Data in this exercise:
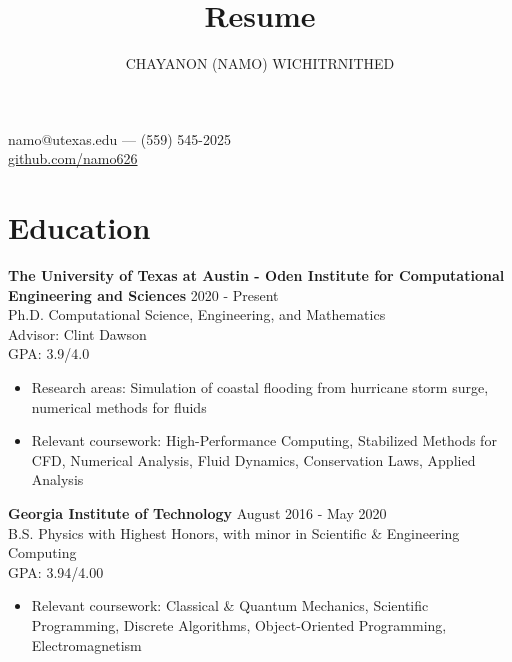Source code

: \documentclass[10pt]{article}
\makeatletter
\renewcommand{\maketitle}{
  \begin{center}
    {\Large\bfseries\theauthor}

    namo@utexas.edu --- (559) 545-2025 \\
    \url{github.com/namo626}
  \end{center}
}
\newenvironment{body}{}
\makeatother
\begin{document}
\title{Resume}
\author{CHAYANON (NAMO) WICHITRNITHED}
\maketitle

\section{Education}
\begin{body}
  \textbf{The University of Texas at Austin - Oden Institute for Computational Engineering and Sciences} \hfill 2020 - Present \\
   Ph.D. Computational Science, Engineering, and Mathematics \\
   Advisor: Clint Dawson \\
    GPA: 3.9/4.0
  \begin{itemize}[leftmargin=*,topsep=0pt]
    \setlength\itemsep{-0.3em}
    \item Research areas: Simulation of coastal flooding from hurricane storm surge, numerical methods for fluids
    \item Relevant coursework: High-Performance Computing, Stabilized Methods for CFD, Numerical Analysis, Fluid Dynamics, Conservation Laws, Applied Analysis
  \end{itemize}
  \medskip
\noindent
  \textbf{Georgia Institute of Technology} \hfill August 2016 - May 2020 \\
  B.S. Physics with Highest Honors, with minor in Scientific \& Engineering Computing \\
  GPA: 3.94/4.00
  \begin{itemize}[leftmargin=*,topsep=0pt]
    \setlength\itemsep{-0.3em}
  \item Relevant coursework: Classical \& Quantum Mechanics, Scientific Programming, Discrete Algorithms, Object-Oriented Programming, Electromagnetism
  \end{itemize}
\end{body}
\end{document}
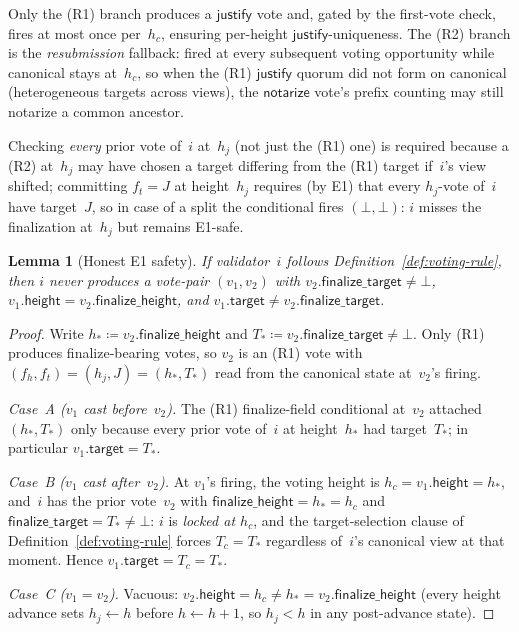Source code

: \ifx\litemode\undefined\documentclass{article}\fi
\newcommand{\target}{\mathsf{target}}
\newcommand{\height}{\mathsf{height}}
\newcommand{\just}{\ensuremath{\mathsf{justify}}\xspace}
\newcommand{\notar}{\ensuremath{\mathsf{notarize}}\xspace}
\newcommand{\finalizeHeight}{\mathsf{finalize\_height}}
\newcommand{\finalizeTarget}{\mathsf{finalize\_target}}
\theoremstyle{plain}
\newtheorem{lemma}{Lemma}
\theoremstyle{definition}
\theoremstyle{remark}
\begin{document}
Only the (R1) branch produces a \just vote and, gated by the first-vote check, fires at most once per~$h_c$, ensuring per-height \just-uniqueness.
The (R2) branch is the \emph{resubmission} fallback: fired at every subsequent voting opportunity while canonical stays at~$h_c$, so when the (R1) \just quorum did not form on canonical (heterogeneous targets across views), the \notar vote's prefix counting may still notarize a common ancestor.

Checking \emph{every} prior vote of~$i$ at~$h_j$ (not just the (R1) one) is required because a (R2) at~$h_j$ may have chosen a target differing from the (R1) target if~$i$'s view shifted; committing $f_t = J$ at height~$h_j$ requires (by E1) that every $h_j$-vote of~$i$ have target~$J$, so in case of a split the conditional fires $(\bot, \bot)$: $i$ misses the finalization at~$h_j$ but remains E1-safe.

\begin{lemma}[Honest E1 safety]\label{lem:honest-e1-safety}
If validator~$i$ follows Definition~\ref{def:voting-rule}, then $i$ never produces a vote-pair $(v_1, v_2)$ with $v_2.\finalizeTarget \neq \bot$, $v_1.\height = v_2.\finalizeHeight$, and $v_1.\target \neq v_2.\finalizeTarget$.
\end{lemma}

\begin{proof}
Write $h_\ast \coloneqq v_2.\finalizeHeight$ and $T_\ast \coloneqq v_2.\finalizeTarget \neq \bot$.
Only (R1) produces finalize-bearing votes, so $v_2$ is an (R1) vote with $(f_h, f_t) = (h_j, J) = (h_\ast, T_\ast)$ read from the canonical state at~$v_2$'s firing.

\emph{Case~A ($v_1$ cast before~$v_2$).}
The (R1) finalize-field conditional at~$v_2$ attached $(h_\ast, T_\ast)$ only because every prior vote of~$i$ at height~$h_\ast$ had target~$T_\ast$; in particular $v_1.\target = T_\ast$.

\emph{Case~B ($v_1$ cast after~$v_2$).}
At $v_1$'s firing, the voting height is $h_c = v_1.\height = h_\ast$, and~$i$ has the prior vote~$v_2$ with $\finalizeHeight = h_\ast = h_c$ and $\finalizeTarget = T_\ast \neq \bot$: $i$ is \emph{locked at $h_c$}, and the target-selection clause of Definition~\ref{def:voting-rule} forces $T_c = T_\ast$ regardless of~$i$'s canonical view at that moment.
Hence $v_1.\target = T_c = T_\ast$.

\emph{Case~C ($v_1 = v_2$).}
Vacuous: $v_2.\height = h_c \neq h_\ast = v_2.\finalizeHeight$ (every height advance sets $h_j \gets h$ before $h \gets h + 1$, so $h_j < h$ in any post-advance state).
\end{proof}
\end{document}
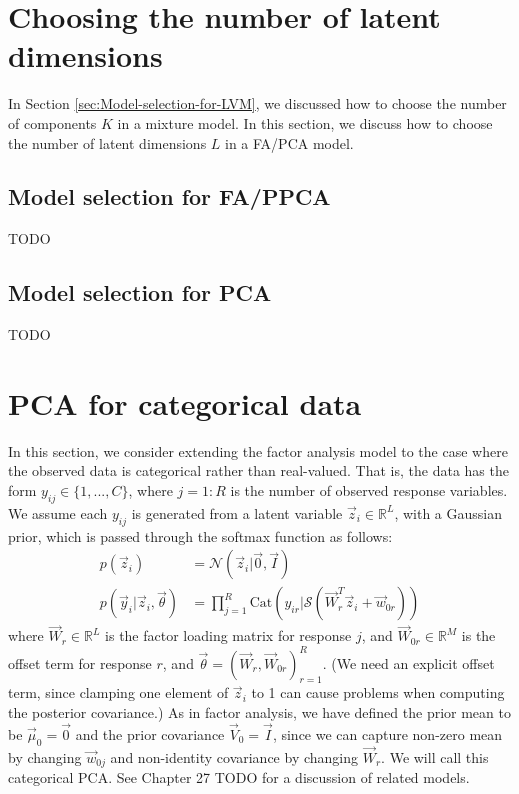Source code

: \section{Choosing the number of latent dimensions}
\label{sec:FA-Choosing-L}
In Section \ref{sec:Model-selection-for-LVM}, we discussed how to choose the number of components $K$ in a mixture model. In this section, we discuss how to choose the number of latent dimensions $L$ in a FA/PCA model.


\subsection{Model selection for FA/PPCA}
TODO

\subsection{Model selection for PCA}
TODO



\section{PCA for categorical data}
In this section, we consider extending the factor analysis model to the case where the observed data is categorical rather than real-valued. That is, the data has the form $y_{ij} \in \{1,...,C\}$, where $j=1:R$ is the number of observed response variables. We assume each $y_{ij}$ is generated from a latent variable $\vec{z}_i \in \mathbb{R}^L$, with a Gaussian prior, which is passed through the softmax function as follows:
\begin{align}
p(\vec{z}_i) & = \mathcal{N}(\vec{z}_i|\vec{0},\vec{I}) \\
p(\vec{y}_i|\vec{z}_i,\vec{\theta}) & = \prod\limits_{j=1}^R \mathrm{Cat}(y_{ir}|\mathcal{S}(\vec{W}_r^T\vec{z}_i+\vec{w}_{0r}))
\end{align}
where $\vec{W}_r \in \mathbb{R}^L$ is the factor loading matrix for response $j$, and $\vec{W}_{0r} \in \mathbb{R}^M$ is the offset term for response $r$, and $\vec{\theta}=(\vec{W}_r,\vec{W}_{0r})_{r=1}^R$. (We need an explicit offset term, since clamping one element of $\vec{z}_i$ to 1 can cause problems when computing the posterior covariance.) As in factor analysis, we have defined the prior mean to be $\vec{\mu}_0=\vec{0}$ and the prior covariance $\vec{V}_0=\vec{I}$, since we can capture non-zero mean by changing $\vec{w}_{0j}$ and non-identity covariance by changing $\vec{W}_r$. We will call this categorical PCA. See Chapter 27 TODO for a discussion of related models.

What is being asked: All records, pictures excluded: copy them exactly.

Result:
Source code

: \documentclass[10pt]{article}
\makeatletter
\renewcommand{\maketitle}{
  \begin{center}
    {\Large\bfseries\theauthor}

    namo@utexas.edu --- (559) 545-2025 \\
    \url{github.com/namo626}
  \end{center}
}
\newenvironment{body}{}
\makeatother
\begin{document}
\title{Resume}
\author{CHAYANON (NAMO) WICHITRNITHED}
\maketitle

\section{Education}
\begin{body}
  \textbf{The University of Texas at Austin - Oden Institute for Computational Engineering and Sciences} \hfill 2020 - Present \\
   Ph.D. Computational Science, Engineering, and Mathematics \\
   Advisor: Clint Dawson \\
    GPA: 3.9/4.0
  \begin{itemize}[leftmargin=*,topsep=0pt]
    \setlength\itemsep{-0.3em}
    \item Research areas: Simulation of coastal flooding from hurricane storm surge, numerical methods for fluids
    \item Relevant coursework: High-Performance Computing, Stabilized Methods for CFD, Numerical Analysis, Fluid Dynamics, Conservation Laws, Applied Analysis
  \end{itemize}
  \medskip
\noindent
  \textbf{Georgia Institute of Technology} \hfill August 2016 - May 2020 \\
  B.S. Physics with Highest Honors, with minor in Scientific \& Engineering Computing \\
  GPA: 3.94/4.00
  \begin{itemize}[leftmargin=*,topsep=0pt]
    \setlength\itemsep{-0.3em}
  \item Relevant coursework: Classical \& Quantum Mechanics, Scientific Programming, Discrete Algorithms, Object-Oriented Programming, Electromagnetism
  \end{itemize}
\end{body}
\end{document}
Source code

: \ifx\litemode\undefined\documentclass{article}\fi
\newcommand{\target}{\mathsf{target}}
\newcommand{\height}{\mathsf{height}}
\newcommand{\just}{\ensuremath{\mathsf{justify}}\xspace}
\newcommand{\notar}{\ensuremath{\mathsf{notarize}}\xspace}
\newcommand{\finalizeHeight}{\mathsf{finalize\_height}}
\newcommand{\finalizeTarget}{\mathsf{finalize\_target}}
\theoremstyle{plain}
\newtheorem{lemma}{Lemma}
\theoremstyle{definition}
\theoremstyle{remark}
\begin{document}
Only the (R1) branch produces a \just vote and, gated by the first-vote check, fires at most once per~$h_c$, ensuring per-height \just-uniqueness.
The (R2) branch is the \emph{resubmission} fallback: fired at every subsequent voting opportunity while canonical stays at~$h_c$, so when the (R1) \just quorum did not form on canonical (heterogeneous targets across views), the \notar vote's prefix counting may still notarize a common ancestor.

Checking \emph{every} prior vote of~$i$ at~$h_j$ (not just the (R1) one) is required because a (R2) at~$h_j$ may have chosen a target differing from the (R1) target if~$i$'s view shifted; committing $f_t = J$ at height~$h_j$ requires (by E1) that every $h_j$-vote of~$i$ have target~$J$, so in case of a split the conditional fires $(\bot, \bot)$: $i$ misses the finalization at~$h_j$ but remains E1-safe.

\begin{lemma}[Honest E1 safety]\label{lem:honest-e1-safety}
If validator~$i$ follows Definition~\ref{def:voting-rule}, then $i$ never produces a vote-pair $(v_1, v_2)$ with $v_2.\finalizeTarget \neq \bot$, $v_1.\height = v_2.\finalizeHeight$, and $v_1.\target \neq v_2.\finalizeTarget$.
\end{lemma}

\begin{proof}
Write $h_\ast \coloneqq v_2.\finalizeHeight$ and $T_\ast \coloneqq v_2.\finalizeTarget \neq \bot$.
Only (R1) produces finalize-bearing votes, so $v_2$ is an (R1) vote with $(f_h, f_t) = (h_j, J) = (h_\ast, T_\ast)$ read from the canonical state at~$v_2$'s firing.

\emph{Case~A ($v_1$ cast before~$v_2$).}
The (R1) finalize-field conditional at~$v_2$ attached $(h_\ast, T_\ast)$ only because every prior vote of~$i$ at height~$h_\ast$ had target~$T_\ast$; in particular $v_1.\target = T_\ast$.

\emph{Case~B ($v_1$ cast after~$v_2$).}
At $v_1$'s firing, the voting height is $h_c = v_1.\height = h_\ast$, and~$i$ has the prior vote~$v_2$ with $\finalizeHeight = h_\ast = h_c$ and $\finalizeTarget = T_\ast \neq \bot$: $i$ is \emph{locked at $h_c$}, and the target-selection clause of Definition~\ref{def:voting-rule} forces $T_c = T_\ast$ regardless of~$i$'s canonical view at that moment.
Hence $v_1.\target = T_c = T_\ast$.

\emph{Case~C ($v_1 = v_2$).}
Vacuous: $v_2.\height = h_c \neq h_\ast = v_2.\finalizeHeight$ (every height advance sets $h_j \gets h$ before $h \gets h + 1$, so $h_j < h$ in any post-advance state).
\end{proof}
\end{document}
Source code

: \section{Choosing the number of latent dimensions}
\label{sec:FA-Choosing-L}
In Section \ref{sec:Model-selection-for-LVM}, we discussed how to choose the number of components $K$ in a mixture model. In this section, we discuss how to choose the number of latent dimensions $L$ in a FA/PCA model.


\subsection{Model selection for FA/PPCA}
TODO

\subsection{Model selection for PCA}
TODO



\section{PCA for categorical data}
In this section, we consider extending the factor analysis model to the case where the observed data is categorical rather than real-valued. That is, the data has the form $y_{ij} \in \{1,...,C\}$, where $j=1:R$ is the number of observed response variables. We assume each $y_{ij}$ is generated from a latent variable $\vec{z}_i \in \mathbb{R}^L$, with a Gaussian prior, which is passed through the softmax function as follows:
\begin{align}
p(\vec{z}_i) & = \mathcal{N}(\vec{z}_i|\vec{0},\vec{I}) \\
p(\vec{y}_i|\vec{z}_i,\vec{\theta}) & = \prod\limits_{j=1}^R \mathrm{Cat}(y_{ir}|\mathcal{S}(\vec{W}_r^T\vec{z}_i+\vec{w}_{0r}))
\end{align}
where $\vec{W}_r \in \mathbb{R}^L$ is the factor loading matrix for response $j$, and $\vec{W}_{0r} \in \mathbb{R}^M$ is the offset term for response $r$, and $\vec{\theta}=(\vec{W}_r,\vec{W}_{0r})_{r=1}^R$. (We need an explicit offset term, since clamping one element of $\vec{z}_i$ to 1 can cause problems when computing the posterior covariance.) As in factor analysis, we have defined the prior mean to be $\vec{\mu}_0=\vec{0}$ and the prior covariance $\vec{V}_0=\vec{I}$, since we can capture non-zero mean by changing $\vec{w}_{0j}$ and non-identity covariance by changing $\vec{W}_r$. We will call this categorical PCA. See Chapter 27 TODO for a discussion of related models.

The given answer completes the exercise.